◆ **WHAT YOU SHOULD DO**:
An exact copy of the data below is required; return it in full.

◆ **RECORDS PROVIDED**:
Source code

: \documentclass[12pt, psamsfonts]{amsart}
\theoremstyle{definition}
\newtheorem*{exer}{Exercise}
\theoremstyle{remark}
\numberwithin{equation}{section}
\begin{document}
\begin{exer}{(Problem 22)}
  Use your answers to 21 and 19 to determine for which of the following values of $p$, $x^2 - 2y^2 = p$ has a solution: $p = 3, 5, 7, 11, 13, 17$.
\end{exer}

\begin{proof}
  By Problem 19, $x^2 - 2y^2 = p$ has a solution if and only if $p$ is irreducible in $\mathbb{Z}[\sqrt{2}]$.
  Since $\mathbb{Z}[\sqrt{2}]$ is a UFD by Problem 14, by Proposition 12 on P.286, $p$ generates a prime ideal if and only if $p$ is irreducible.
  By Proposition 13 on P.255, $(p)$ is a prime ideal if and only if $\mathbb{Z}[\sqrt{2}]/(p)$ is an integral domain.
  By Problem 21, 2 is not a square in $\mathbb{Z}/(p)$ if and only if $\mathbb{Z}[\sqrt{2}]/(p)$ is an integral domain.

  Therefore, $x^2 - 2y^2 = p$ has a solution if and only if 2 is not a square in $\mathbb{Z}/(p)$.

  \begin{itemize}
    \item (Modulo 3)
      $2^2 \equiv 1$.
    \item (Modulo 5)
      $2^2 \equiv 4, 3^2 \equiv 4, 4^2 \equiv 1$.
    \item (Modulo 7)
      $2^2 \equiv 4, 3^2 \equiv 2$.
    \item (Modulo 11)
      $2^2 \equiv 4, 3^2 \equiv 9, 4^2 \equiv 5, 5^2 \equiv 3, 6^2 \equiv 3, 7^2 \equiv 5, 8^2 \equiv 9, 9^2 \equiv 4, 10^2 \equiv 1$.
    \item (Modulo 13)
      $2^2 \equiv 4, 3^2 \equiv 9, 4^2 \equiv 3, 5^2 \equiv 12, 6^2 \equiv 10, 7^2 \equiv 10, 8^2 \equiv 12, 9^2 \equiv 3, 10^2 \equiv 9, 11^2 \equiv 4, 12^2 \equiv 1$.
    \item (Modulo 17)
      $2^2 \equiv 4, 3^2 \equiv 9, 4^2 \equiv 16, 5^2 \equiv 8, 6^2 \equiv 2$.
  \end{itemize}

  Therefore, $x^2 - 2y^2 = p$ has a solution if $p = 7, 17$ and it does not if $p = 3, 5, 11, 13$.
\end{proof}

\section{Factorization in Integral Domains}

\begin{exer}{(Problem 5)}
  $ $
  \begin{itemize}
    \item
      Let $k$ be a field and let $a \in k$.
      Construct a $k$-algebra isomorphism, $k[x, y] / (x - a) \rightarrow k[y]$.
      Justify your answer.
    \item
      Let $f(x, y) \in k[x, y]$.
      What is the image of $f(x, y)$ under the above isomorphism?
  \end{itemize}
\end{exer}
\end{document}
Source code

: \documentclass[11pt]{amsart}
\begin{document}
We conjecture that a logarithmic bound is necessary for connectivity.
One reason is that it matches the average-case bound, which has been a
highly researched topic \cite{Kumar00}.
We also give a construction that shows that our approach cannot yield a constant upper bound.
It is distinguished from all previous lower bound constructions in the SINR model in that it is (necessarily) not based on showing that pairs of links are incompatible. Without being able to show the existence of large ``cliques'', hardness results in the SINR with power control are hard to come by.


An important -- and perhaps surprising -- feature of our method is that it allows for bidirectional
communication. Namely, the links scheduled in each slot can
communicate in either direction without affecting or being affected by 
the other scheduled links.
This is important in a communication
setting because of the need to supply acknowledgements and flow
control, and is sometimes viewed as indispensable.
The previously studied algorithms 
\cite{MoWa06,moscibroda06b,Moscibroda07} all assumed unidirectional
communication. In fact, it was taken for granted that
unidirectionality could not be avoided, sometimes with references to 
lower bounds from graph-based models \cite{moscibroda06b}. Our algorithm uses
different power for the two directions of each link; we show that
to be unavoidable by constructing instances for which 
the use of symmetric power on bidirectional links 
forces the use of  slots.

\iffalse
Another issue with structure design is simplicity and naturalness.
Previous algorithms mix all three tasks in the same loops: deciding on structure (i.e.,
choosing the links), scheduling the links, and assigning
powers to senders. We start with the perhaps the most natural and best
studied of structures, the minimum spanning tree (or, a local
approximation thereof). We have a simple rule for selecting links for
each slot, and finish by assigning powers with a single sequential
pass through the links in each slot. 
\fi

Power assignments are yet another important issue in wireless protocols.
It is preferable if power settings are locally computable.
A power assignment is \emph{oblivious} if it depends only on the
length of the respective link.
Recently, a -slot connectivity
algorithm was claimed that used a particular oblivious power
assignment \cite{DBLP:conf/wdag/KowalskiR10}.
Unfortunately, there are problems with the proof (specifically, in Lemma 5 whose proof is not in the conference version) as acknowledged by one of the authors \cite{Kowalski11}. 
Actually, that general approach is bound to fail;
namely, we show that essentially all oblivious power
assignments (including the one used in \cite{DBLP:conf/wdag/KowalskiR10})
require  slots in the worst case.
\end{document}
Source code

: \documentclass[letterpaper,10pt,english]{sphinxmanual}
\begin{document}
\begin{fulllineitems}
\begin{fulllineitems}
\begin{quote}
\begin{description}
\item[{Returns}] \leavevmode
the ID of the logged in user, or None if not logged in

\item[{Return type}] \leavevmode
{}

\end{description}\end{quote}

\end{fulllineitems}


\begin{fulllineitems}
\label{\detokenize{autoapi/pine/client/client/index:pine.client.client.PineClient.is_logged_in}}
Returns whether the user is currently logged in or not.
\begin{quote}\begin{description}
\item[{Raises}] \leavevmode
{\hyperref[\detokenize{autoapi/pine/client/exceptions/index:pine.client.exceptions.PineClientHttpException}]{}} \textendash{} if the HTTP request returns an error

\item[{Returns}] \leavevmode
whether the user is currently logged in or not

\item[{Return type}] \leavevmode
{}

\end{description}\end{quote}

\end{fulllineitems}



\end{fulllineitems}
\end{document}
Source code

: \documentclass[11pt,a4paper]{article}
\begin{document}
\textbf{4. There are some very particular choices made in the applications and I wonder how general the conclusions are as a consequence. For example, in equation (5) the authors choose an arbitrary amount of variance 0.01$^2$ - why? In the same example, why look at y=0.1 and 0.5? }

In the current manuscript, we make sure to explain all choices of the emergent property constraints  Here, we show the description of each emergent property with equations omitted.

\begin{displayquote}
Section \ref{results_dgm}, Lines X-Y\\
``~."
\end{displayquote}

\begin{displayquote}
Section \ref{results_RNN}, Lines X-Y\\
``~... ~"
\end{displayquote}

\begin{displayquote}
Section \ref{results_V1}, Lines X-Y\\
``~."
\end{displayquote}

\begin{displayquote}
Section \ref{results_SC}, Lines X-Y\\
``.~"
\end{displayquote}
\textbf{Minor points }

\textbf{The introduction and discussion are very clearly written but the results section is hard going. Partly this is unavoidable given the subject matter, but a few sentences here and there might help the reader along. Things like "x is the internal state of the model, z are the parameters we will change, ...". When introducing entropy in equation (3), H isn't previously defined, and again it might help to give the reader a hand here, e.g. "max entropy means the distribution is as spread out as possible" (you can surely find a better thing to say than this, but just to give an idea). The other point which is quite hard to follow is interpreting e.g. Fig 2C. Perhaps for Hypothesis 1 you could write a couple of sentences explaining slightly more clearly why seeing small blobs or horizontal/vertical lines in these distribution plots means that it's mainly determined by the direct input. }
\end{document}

◆ **EXPECTED ANSWER**:
Source code

: \documentclass[12pt, psamsfonts]{amsart}
\theoremstyle{definition}
\newtheorem*{exer}{Exercise}
\theoremstyle{remark}
\numberwithin{equation}{section}
\begin{document}
\begin{exer}{(Problem 22)}
  Use your answers to 21 and 19 to determine for which of the following values of $p$, $x^2 - 2y^2 = p$ has a solution: $p = 3, 5, 7, 11, 13, 17$.
\end{exer}

\begin{proof}
  By Problem 19, $x^2 - 2y^2 = p$ has a solution if and only if $p$ is irreducible in $\mathbb{Z}[\sqrt{2}]$.
  Since $\mathbb{Z}[\sqrt{2}]$ is a UFD by Problem 14, by Proposition 12 on P.286, $p$ generates a prime ideal if and only if $p$ is irreducible.
  By Proposition 13 on P.255, $(p)$ is a prime ideal if and only if $\mathbb{Z}[\sqrt{2}]/(p)$ is an integral domain.
  By Problem 21, 2 is not a square in $\mathbb{Z}/(p)$ if and only if $\mathbb{Z}[\sqrt{2}]/(p)$ is an integral domain.

  Therefore, $x^2 - 2y^2 = p$ has a solution if and only if 2 is not a square in $\mathbb{Z}/(p)$.

  \begin{itemize}
    \item (Modulo 3)
      $2^2 \equiv 1$.
    \item (Modulo 5)
      $2^2 \equiv 4, 3^2 \equiv 4, 4^2 \equiv 1$.
    \item (Modulo 7)
      $2^2 \equiv 4, 3^2 \equiv 2$.
    \item (Modulo 11)
      $2^2 \equiv 4, 3^2 \equiv 9, 4^2 \equiv 5, 5^2 \equiv 3, 6^2 \equiv 3, 7^2 \equiv 5, 8^2 \equiv 9, 9^2 \equiv 4, 10^2 \equiv 1$.
    \item (Modulo 13)
      $2^2 \equiv 4, 3^2 \equiv 9, 4^2 \equiv 3, 5^2 \equiv 12, 6^2 \equiv 10, 7^2 \equiv 10, 8^2 \equiv 12, 9^2 \equiv 3, 10^2 \equiv 9, 11^2 \equiv 4, 12^2 \equiv 1$.
    \item (Modulo 17)
      $2^2 \equiv 4, 3^2 \equiv 9, 4^2 \equiv 16, 5^2 \equiv 8, 6^2 \equiv 2$.
  \end{itemize}

  Therefore, $x^2 - 2y^2 = p$ has a solution if $p = 7, 17$ and it does not if $p = 3, 5, 11, 13$.
\end{proof}

\section{Factorization in Integral Domains}

\begin{exer}{(Problem 5)}
  $ $
  \begin{itemize}
    \item
      Let $k$ be a field and let $a \in k$.
      Construct a $k$-algebra isomorphism, $k[x, y] / (x - a) \rightarrow k[y]$.
      Justify your answer.
    \item
      Let $f(x, y) \in k[x, y]$.
      What is the image of $f(x, y)$ under the above isomorphism?
  \end{itemize}
\end{exer}
\end{document}
Source code

: \documentclass[11pt]{amsart}
\begin{document}
We conjecture that a logarithmic bound is necessary for connectivity.
One reason is that it matches the average-case bound, which has been a
highly researched topic \cite{Kumar00}.
We also give a construction that shows that our approach cannot yield a constant upper bound.
It is distinguished from all previous lower bound constructions in the SINR model in that it is (necessarily) not based on showing that pairs of links are incompatible. Without being able to show the existence of large ``cliques'', hardness results in the SINR with power control are hard to come by.


An important -- and perhaps surprising -- feature of our method is that it allows for bidirectional
communication. Namely, the links scheduled in each slot can
communicate in either direction without affecting or being affected by 
the other scheduled links.
This is important in a communication
setting because of the need to supply acknowledgements and flow
control, and is sometimes viewed as indispensable.
The previously studied algorithms 
\cite{MoWa06,moscibroda06b,Moscibroda07} all assumed unidirectional
communication. In fact, it was taken for granted that
unidirectionality could not be avoided, sometimes with references to 
lower bounds from graph-based models \cite{moscibroda06b}. Our algorithm uses
different power for the two directions of each link; we show that
to be unavoidable by constructing instances for which 
the use of symmetric power on bidirectional links 
forces the use of  slots.

\iffalse
Another issue with structure design is simplicity and naturalness.
Previous algorithms mix all three tasks in the same loops: deciding on structure (i.e.,
choosing the links), scheduling the links, and assigning
powers to senders. We start with the perhaps the most natural and best
studied of structures, the minimum spanning tree (or, a local
approximation thereof). We have a simple rule for selecting links for
each slot, and finish by assigning powers with a single sequential
pass through the links in each slot. 
\fi

Power assignments are yet another important issue in wireless protocols.
It is preferable if power settings are locally computable.
A power assignment is \emph{oblivious} if it depends only on the
length of the respective link.
Recently, a -slot connectivity
algorithm was claimed that used a particular oblivious power
assignment \cite{DBLP:conf/wdag/KowalskiR10}.
Unfortunately, there are problems with the proof (specifically, in Lemma 5 whose proof is not in the conference version) as acknowledged by one of the authors \cite{Kowalski11}. 
Actually, that general approach is bound to fail;
namely, we show that essentially all oblivious power
assignments (including the one used in \cite{DBLP:conf/wdag/KowalskiR10})
require  slots in the worst case.
\end{document}
Source code

: \documentclass[letterpaper,10pt,english]{sphinxmanual}
\begin{document}
\begin{fulllineitems}
\begin{fulllineitems}
\begin{quote}
\begin{description}
\item[{Returns}] \leavevmode
the ID of the logged in user, or None if not logged in

\item[{Return type}] \leavevmode
{}

\end{description}\end{quote}

\end{fulllineitems}


\begin{fulllineitems}
\label{\detokenize{autoapi/pine/client/client/index:pine.client.client.PineClient.is_logged_in}}
Returns whether the user is currently logged in or not.
\begin{quote}\begin{description}
\item[{Raises}] \leavevmode
{\hyperref[\detokenize{autoapi/pine/client/exceptions/index:pine.client.exceptions.PineClientHttpException}]{}} \textendash{} if the HTTP request returns an error

\item[{Returns}] \leavevmode
whether the user is currently logged in or not

\item[{Return type}] \leavevmode
{}

\end{description}\end{quote}

\end{fulllineitems}



\end{fulllineitems}
\end{document}
Source code

: \documentclass[11pt,a4paper]{article}
\begin{document}
\textbf{4. There are some very particular choices made in the applications and I wonder how general the conclusions are as a consequence. For example, in equation (5) the authors choose an arbitrary amount of variance 0.01$^2$ - why? In the same example, why look at y=0.1 and 0.5? }

In the current manuscript, we make sure to explain all choices of the emergent property constraints  Here, we show the description of each emergent property with equations omitted.

\begin{displayquote}
Section \ref{results_dgm}, Lines X-Y\\
``~."
\end{displayquote}

\begin{displayquote}
Section \ref{results_RNN}, Lines X-Y\\
``~... ~"
\end{displayquote}

\begin{displayquote}
Section \ref{results_V1}, Lines X-Y\\
``~."
\end{displayquote}

\begin{displayquote}
Section \ref{results_SC}, Lines X-Y\\
``.~"
\end{displayquote}
\textbf{Minor points }

\textbf{The introduction and discussion are very clearly written but the results section is hard going. Partly this is unavoidable given the subject matter, but a few sentences here and there might help the reader along. Things like "x is the internal state of the model, z are the parameters we will change, ...". When introducing entropy in equation (3), H isn't previously defined, and again it might help to give the reader a hand here, e.g. "max entropy means the distribution is as spread out as possible" (you can surely find a better thing to say than this, but just to give an idea). The other point which is quite hard to follow is interpreting e.g. Fig 2C. Perhaps for Hypothesis 1 you could write a couple of sentences explaining slightly more clearly why seeing small blobs or horizontal/vertical lines in these distribution plots means that it's mainly determined by the direct input. }
\end{document}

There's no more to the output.